Was stimmt denn nun?
Mehr rechtspolitisch motivierte Straftaten oder
mehr linkspolitisch motivierte?
Ein Blick hinter die Statistik
Der Präsident des Bundeskriminalamts Holger Münch hat kürzlich zum Thema politisch motivierte Straftaten Zahlen vorgelegt, wonach diese mit rund 85.800 Fällen einen neuen Höchststand erreicht hätten.
Doppelt so viele, wie vor 10 Jahren. Etwa die Hälfte der politisch motivierten Straftaten seien dem rechten Spektrum zuzuordnen, darunter rund 1.600 Fälle von Gewaltdelikten.

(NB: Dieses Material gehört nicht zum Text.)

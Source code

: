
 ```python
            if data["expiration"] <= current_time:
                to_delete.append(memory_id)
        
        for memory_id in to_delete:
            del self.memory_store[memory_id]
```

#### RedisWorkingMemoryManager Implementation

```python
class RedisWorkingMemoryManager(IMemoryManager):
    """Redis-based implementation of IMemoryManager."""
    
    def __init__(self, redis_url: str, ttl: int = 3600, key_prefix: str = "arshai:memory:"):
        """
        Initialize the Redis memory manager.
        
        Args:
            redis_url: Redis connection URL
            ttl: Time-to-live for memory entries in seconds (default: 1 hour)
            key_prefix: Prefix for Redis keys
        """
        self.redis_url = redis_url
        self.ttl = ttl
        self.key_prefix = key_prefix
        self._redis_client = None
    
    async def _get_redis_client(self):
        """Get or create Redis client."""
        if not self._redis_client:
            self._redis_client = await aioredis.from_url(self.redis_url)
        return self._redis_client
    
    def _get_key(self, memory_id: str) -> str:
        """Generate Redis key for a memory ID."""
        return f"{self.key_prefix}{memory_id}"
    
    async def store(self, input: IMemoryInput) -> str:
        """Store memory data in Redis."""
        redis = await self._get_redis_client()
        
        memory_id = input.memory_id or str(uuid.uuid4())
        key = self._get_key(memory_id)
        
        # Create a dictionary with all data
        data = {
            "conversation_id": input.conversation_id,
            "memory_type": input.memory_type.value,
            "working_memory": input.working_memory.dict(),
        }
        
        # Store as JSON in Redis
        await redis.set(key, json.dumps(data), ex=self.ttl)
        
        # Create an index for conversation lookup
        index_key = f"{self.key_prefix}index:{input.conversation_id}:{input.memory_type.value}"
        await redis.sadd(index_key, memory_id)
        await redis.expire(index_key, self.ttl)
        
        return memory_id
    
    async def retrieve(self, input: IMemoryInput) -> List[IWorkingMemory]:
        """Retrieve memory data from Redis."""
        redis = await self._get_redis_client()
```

Überwiegend, so Münch, handelte es sich bei rechtsmotivierten Straftaten um sogenannte Propagandadelikte. Bei linksmotivierten politischen Straftaten habe es einen Anstieg von rund 35 % auf insgesamt rund 13.500 Fällen gegeben. Über 50 % der linksmotivierten Straftaten seien Sachbeschädigungen gewesen, aber auch die linksmotivierte Gewalt habe deutlich, mit 1.087 Gewaltdelikten, wie Körperverletzungen, Widerstand gegen Polizeibeamte und Brandstiftungen zugelegt.

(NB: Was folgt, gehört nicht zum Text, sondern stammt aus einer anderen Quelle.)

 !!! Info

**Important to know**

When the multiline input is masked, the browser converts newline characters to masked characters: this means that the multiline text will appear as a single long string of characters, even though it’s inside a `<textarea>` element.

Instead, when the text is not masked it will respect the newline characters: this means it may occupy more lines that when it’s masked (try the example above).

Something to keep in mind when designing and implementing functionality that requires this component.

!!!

Um nicht missverstanden zu werden, jede einzelne Straftat, ob von Rechtsextremen oder Linksextremen ist eine zuviel und verdient die gleiche juristische und mediale Bewertung.

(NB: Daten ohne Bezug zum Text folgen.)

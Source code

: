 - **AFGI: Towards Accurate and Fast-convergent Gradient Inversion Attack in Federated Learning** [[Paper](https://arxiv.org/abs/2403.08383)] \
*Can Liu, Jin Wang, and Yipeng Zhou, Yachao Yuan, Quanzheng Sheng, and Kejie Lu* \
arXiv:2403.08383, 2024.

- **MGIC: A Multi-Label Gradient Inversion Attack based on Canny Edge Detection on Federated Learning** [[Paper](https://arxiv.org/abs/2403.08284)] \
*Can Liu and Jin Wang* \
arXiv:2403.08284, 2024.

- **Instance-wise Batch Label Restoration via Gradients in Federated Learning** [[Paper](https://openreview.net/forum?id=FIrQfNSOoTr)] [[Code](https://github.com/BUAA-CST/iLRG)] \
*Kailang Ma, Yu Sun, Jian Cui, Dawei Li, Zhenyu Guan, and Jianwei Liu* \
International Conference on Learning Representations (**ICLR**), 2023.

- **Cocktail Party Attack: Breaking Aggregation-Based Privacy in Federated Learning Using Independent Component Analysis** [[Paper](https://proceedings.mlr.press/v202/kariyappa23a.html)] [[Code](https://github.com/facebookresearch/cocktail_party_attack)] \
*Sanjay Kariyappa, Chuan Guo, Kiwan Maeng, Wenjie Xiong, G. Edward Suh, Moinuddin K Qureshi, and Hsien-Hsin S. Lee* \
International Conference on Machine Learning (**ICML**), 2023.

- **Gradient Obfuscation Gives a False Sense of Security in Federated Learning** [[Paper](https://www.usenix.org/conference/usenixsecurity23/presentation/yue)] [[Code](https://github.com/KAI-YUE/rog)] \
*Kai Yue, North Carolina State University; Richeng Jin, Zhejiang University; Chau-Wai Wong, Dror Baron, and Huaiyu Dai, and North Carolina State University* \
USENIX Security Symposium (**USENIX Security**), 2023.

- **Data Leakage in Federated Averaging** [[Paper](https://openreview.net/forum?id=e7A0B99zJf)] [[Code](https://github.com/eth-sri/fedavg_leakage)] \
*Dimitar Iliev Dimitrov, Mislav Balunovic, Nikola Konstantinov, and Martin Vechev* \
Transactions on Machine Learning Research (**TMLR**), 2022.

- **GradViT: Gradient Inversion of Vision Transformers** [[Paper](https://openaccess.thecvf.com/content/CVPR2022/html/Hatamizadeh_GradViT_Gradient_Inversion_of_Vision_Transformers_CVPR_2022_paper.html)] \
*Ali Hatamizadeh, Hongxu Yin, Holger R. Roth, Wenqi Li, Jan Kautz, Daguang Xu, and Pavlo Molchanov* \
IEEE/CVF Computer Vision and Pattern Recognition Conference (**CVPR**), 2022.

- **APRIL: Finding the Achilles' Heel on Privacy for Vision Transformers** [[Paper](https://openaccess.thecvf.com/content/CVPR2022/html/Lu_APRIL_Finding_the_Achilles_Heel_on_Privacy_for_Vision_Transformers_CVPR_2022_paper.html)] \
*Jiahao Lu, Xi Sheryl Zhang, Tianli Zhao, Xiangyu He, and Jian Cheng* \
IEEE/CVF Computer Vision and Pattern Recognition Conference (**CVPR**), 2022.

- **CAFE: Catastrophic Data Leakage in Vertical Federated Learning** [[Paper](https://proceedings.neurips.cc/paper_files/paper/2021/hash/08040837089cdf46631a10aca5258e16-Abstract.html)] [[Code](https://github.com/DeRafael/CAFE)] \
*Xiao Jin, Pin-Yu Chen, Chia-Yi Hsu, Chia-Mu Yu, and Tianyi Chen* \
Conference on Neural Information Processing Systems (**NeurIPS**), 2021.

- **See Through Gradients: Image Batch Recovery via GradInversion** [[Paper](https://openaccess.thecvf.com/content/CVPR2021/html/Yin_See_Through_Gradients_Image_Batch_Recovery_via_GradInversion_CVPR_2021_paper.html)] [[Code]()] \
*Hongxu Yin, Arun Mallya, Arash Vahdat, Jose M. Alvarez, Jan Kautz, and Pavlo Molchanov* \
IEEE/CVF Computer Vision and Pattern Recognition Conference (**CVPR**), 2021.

Mehr Differenzierung nötig
Will man eine aussagekräftige Statistik haben, müsste man die Fallzahlen deutlich stärker differenzieren.
Der gezielte Anschlag auf die Berliner Energieversorgung in Köpenick im Herbst letzten Jahres zählt statistisch gesehen als nur ein Fall, obwohl zehntausende Menschen betroffen waren, Eigentum beschädigt wurde und für den Staat ein erheblich finanzieller Aufwand nötig wurde, um die Folgen zu beseitigen, gleiches gilt im Übrigen für den aktuellen Fall des Anschlags auf die Energieversorgung in Reutlingen.
Wird dagegen ein Aufkleber mit einem Hakenkreuz im öffentlichen Raum angebracht, so wird diese Straftat ebenfalls als ein Fall gezählt. Wenn 20 solcher bescheuerten Hakenkreuzaufkleber an verschiedenen Orten entdeckt werden, sind dies 20 Fälle, völlig unabhängig davon, wer sie angebracht hat. Denn wenn der Täter nicht ermittelt werden kann, fließen diese Fälle automatisch in die Politisch Motivierte Kriminalität (PMK) von rechts ein. Historisch wissen wir jedoch, dass die Stasi aus der ehemaligen DDR, im Westen Deutschlands gezielt jüdische Friedhöfe schändete, aus politischen Gründen. Wenn eine Tat eindeutig zuzuordnen ist, muss es zugeordnet werden, wenn nicht, muss es in eine neue Kategorie eingeordnet werden.
So aber hat die Statistik Schlagseite und eine differenziertere Betrachtung würde sicherlich helfen, die Problemlösungen zu erleichtern.